IN MATTER OF DIAMANTIS (Bankr.N.D.Ala. 10-5-2007)


In the Matter of: PANAYIOTIS DIAMANTIS SSN: XXX-XX-3437, CHAPTER 11, Debtor(s). MICHALIS DIAMANTIS Plaintiff(s), v. PERFECT HOME, LLC Defendant(s). v. PURITAN LACE MFG. CO., INC. Third-Party Defendant.

CASE NO. 00-80241-JAC-11, AP NO. 06-70046-JAC.United States Bankruptcy Court, N.D. Alabama, Northern Division.
October 5, 2007

MEMORANDUM OPINION
JACK CADDELL, Bankruptcy Judge

This adversary proceeding is before the Court on cross-motions for summary judgment filed on plaintiff’s complaint for declaratory judgment.
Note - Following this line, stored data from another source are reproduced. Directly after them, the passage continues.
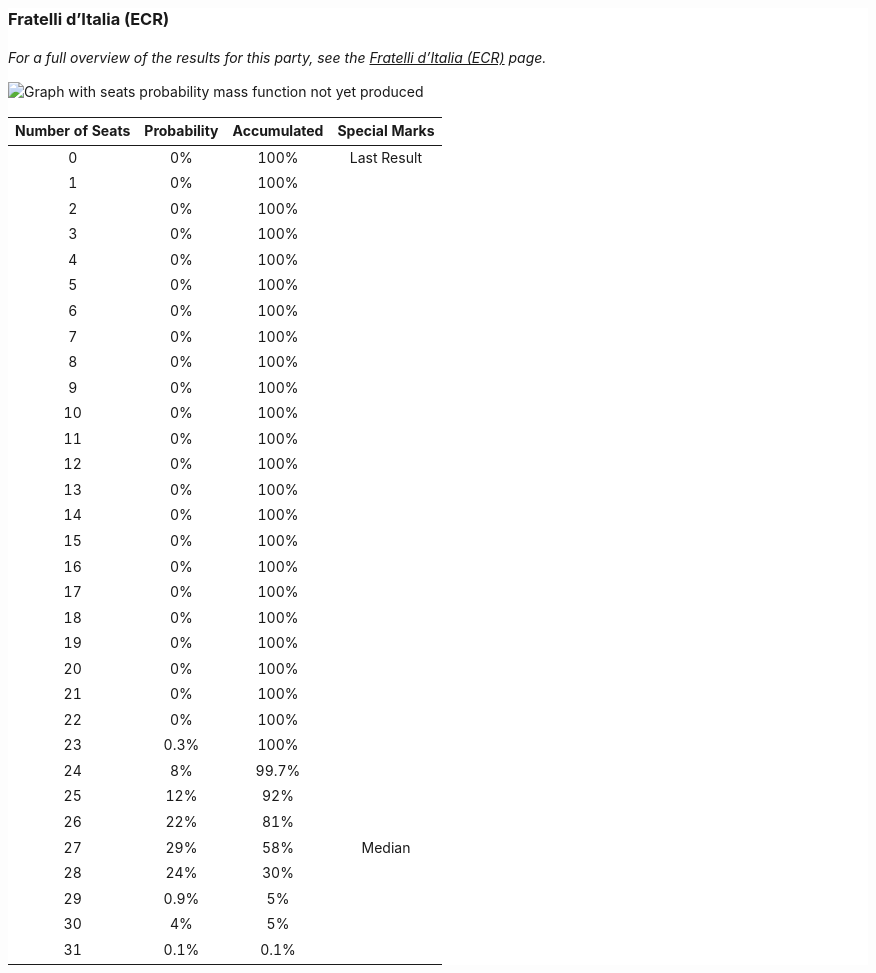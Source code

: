 ### Fratelli d’Italia (ECR)

*For a full overview of the results for this party, see the [Fratelli d’Italia (ECR)](party-fratellid’italiaecr.html) page.*

![Graph with seats probability mass function not yet produced](2025-01-06-SWG-seats-pmf-fratellid’italiaecr.png "Seats Probability Mass Function")

| Number of Seats | Probability | Accumulated | Special Marks |
|:---------------:|:-----------:|:-----------:|:-------------:|
| 0 | 0% | 100% | Last Result |
| 1 | 0% | 100% |  |
| 2 | 0% | 100% |  |
| 3 | 0% | 100% |  |
| 4 | 0% | 100% |  |
| 5 | 0% | 100% |  |
| 6 | 0% | 100% |  |
| 7 | 0% | 100% |  |
| 8 | 0% | 100% |  |
| 9 | 0% | 100% |  |
| 10 | 0% | 100% |  |
| 11 | 0% | 100% |  |
| 12 | 0% | 100% |  |
| 13 | 0% | 100% |  |
| 14 | 0% | 100% |  |
| 15 | 0% | 100% |  |
| 16 | 0% | 100% |  |
| 17 | 0% | 100% |  |
| 18 | 0% | 100% |  |
| 19 | 0% | 100% |  |
| 20 | 0% | 100% |  |
| 21 | 0% | 100% |  |
| 22 | 0% | 100% |  |
| 23 | 0.3% | 100% |  |
| 24 | 8% | 99.7% |  |
| 25 | 12% | 92% |  |
| 26 | 22% | 81% |  |
| 27 | 29% | 58% | Median |
| 28 | 24% | 30% |  |
| 29 | 0.9% | 5% |  |
| 30 | 4% | 5% |  |
| 31 | 0.1% | 0.1% |  |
Plaintiff seeks an order determining the amount of the debt owed plaintiff, Michalis Diamantis, and the amount owed third-party defendant, Puritan Lace Mfg., from the liquidated assets of Perfect Home, LLC.

Pursuant to the confirmation order entered in the case of Panayiotis Diamantis, the plan trustee acting as manager of Perfect Home liquidated the assets of Perfect Home on January 22, 2007, paid all administrative and secured claims of Perfect Home as of said date and distributed the remaining funds pro rata between Puritan and Michalis Diamantis. Perfect Home paid Puritan $421,000.00 and Michalis Diamantis $382,299.00. Michalis Diamantis alleges that the trustee over paid Puritan’s claim and shorted his claim by the amount over paid Puritan.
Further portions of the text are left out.